# [Work item]
The copy must match the data word for word and contain no pictures.

*** Opening of The data ***

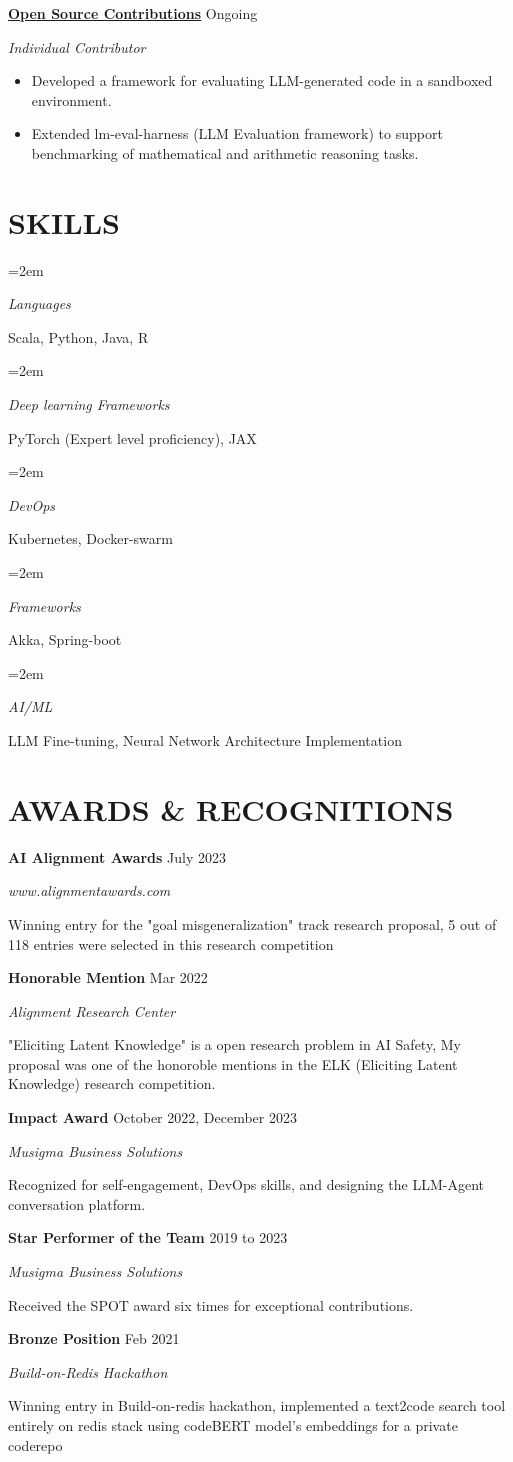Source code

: \documentclass[fontsize=11pt]{article}
\newlength{\spacebox}
\newcommand{\sepspace}{\vspace*{1em}}
\newcommand{\NewPart}[1]{\section*{\uppercase{#1}}}
\newcommand{\SkillsEntry}[2]{
    \noindent\hangindent=2em\hangafter=0
    \parbox{\spacebox}{\textit{#1}}
    \hspace{1.5em} #2 \par}
\newcommand{\ProjectEntry}[4]{
    \noindent \textbf{#1} \hfill {#2} \par
    \noindent \textit{#3} \par
    \noindent \small #4
    \normalsize \par}
\newcommand{\AwardEntry}[4]{
    \noindent \textbf{#1} \hfill {#2} \par
    \noindent \textit{#3} \par
    \noindent \small #4
    \normalsize \par}
\begin{document}
\sepspace

\ProjectEntry{\href{https://github.com/rokosbasilisk/code-eval-harness}{Open Source Contributions}}{Ongoing}{Individual Contributor}
{%
\begin{itemize}
\item Developed a framework for evaluating LLM-generated code in a sandboxed environment.
\item Extended lm-eval-harness (LLM Evaluation framework) to support benchmarking of mathematical and arithmetic reasoning tasks.
\end{itemize}}

\NewPart{SKILLS}
\SkillsEntry{Languages}{Scala, Python, Java, R}
\SkillsEntry{Deep learning Frameworks}{PyTorch (Expert level proficiency), JAX}
\SkillsEntry{DevOps}{Kubernetes, Docker-swarm}
\SkillsEntry{Frameworks}{Akka, Spring-boot}
\SkillsEntry{AI/ML}{LLM Fine-tuning, Neural Network Architecture Implementation}

\NewPart{AWARDS \& RECOGNITIONS}

\AwardEntry{AI Alignment Awards}{July 2023}{www.alignmentawards.com}
{Winning entry for the "goal misgeneralization" track research proposal, 5 out of 118 entries were selected in this research competition}

\sepspace

\AwardEntry{Honorable Mention}{Mar 2022}{Alignment Research Center}
{"Eliciting Latent Knowledge" is a open research problem in AI Safety, My proposal was one of the honoroble mentions in the ELK (Eliciting Latent Knowledge) research competition.}

\sepspace

\AwardEntry{Impact Award}{October 2022, December 2023}{Musigma Business Solutions}
{Recognized for self-engagement, DevOps skills, and designing the LLM-Agent conversation platform.}

\sepspace

\AwardEntry{Star Performer of the Team}{2019 to 2023}{Musigma Business Solutions}
{Received the SPOT award six times for exceptional contributions.}

\sepspace

\AwardEntry{Bronze Position}{Feb 2021}{Build-on-Redis Hackathon}
{Winning entry in Build-on-redis hackathon, implemented a text2code search tool entirely on redis stack using codeBERT model's embeddings for a private coderepo}
\end{document}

*** Close of The data ***

# [Solution]
Source code

: \documentclass[fontsize=11pt]{article}
\newlength{\spacebox}
\newcommand{\sepspace}{\vspace*{1em}}
\newcommand{\NewPart}[1]{\section*{\uppercase{#1}}}
\newcommand{\SkillsEntry}[2]{
    \noindent\hangindent=2em\hangafter=0
    \parbox{\spacebox}{\textit{#1}}
    \hspace{1.5em} #2 \par}
\newcommand{\ProjectEntry}[4]{
    \noindent \textbf{#1} \hfill {#2} \par
    \noindent \textit{#3} \par
    \noindent \small #4
    \normalsize \par}
\newcommand{\AwardEntry}[4]{
    \noindent \textbf{#1} \hfill {#2} \par
    \noindent \textit{#3} \par
    \noindent \small #4
    \normalsize \par}
\begin{document}
\sepspace

\ProjectEntry{\href{https://github.com/rokosbasilisk/code-eval-harness}{Open Source Contributions}}{Ongoing}{Individual Contributor}
{%
\begin{itemize}
\item Developed a framework for evaluating LLM-generated code in a sandboxed environment.
\item Extended lm-eval-harness (LLM Evaluation framework) to support benchmarking of mathematical and arithmetic reasoning tasks.
\end{itemize}}

\NewPart{SKILLS}
\SkillsEntry{Languages}{Scala, Python, Java, R}
\SkillsEntry{Deep learning Frameworks}{PyTorch (Expert level proficiency), JAX}
\SkillsEntry{DevOps}{Kubernetes, Docker-swarm}
\SkillsEntry{Frameworks}{Akka, Spring-boot}
\SkillsEntry{AI/ML}{LLM Fine-tuning, Neural Network Architecture Implementation}

\NewPart{AWARDS \& RECOGNITIONS}

\AwardEntry{AI Alignment Awards}{July 2023}{www.alignmentawards.com}
{Winning entry for the "goal misgeneralization" track research proposal, 5 out of 118 entries were selected in this research competition}

\sepspace

\AwardEntry{Honorable Mention}{Mar 2022}{Alignment Research Center}
{"Eliciting Latent Knowledge" is a open research problem in AI Safety, My proposal was one of the honoroble mentions in the ELK (Eliciting Latent Knowledge) research competition.}

\sepspace

\AwardEntry{Impact Award}{October 2022, December 2023}{Musigma Business Solutions}
{Recognized for self-engagement, DevOps skills, and designing the LLM-Agent conversation platform.}

\sepspace

\AwardEntry{Star Performer of the Team}{2019 to 2023}{Musigma Business Solutions}
{Received the SPOT award six times for exceptional contributions.}

\sepspace

\AwardEntry{Bronze Position}{Feb 2021}{Build-on-Redis Hackathon}
{Winning entry in Build-on-redis hackathon, implemented a text2code search tool entirely on redis stack using codeBERT model's embeddings for a private coderepo}
\end{document}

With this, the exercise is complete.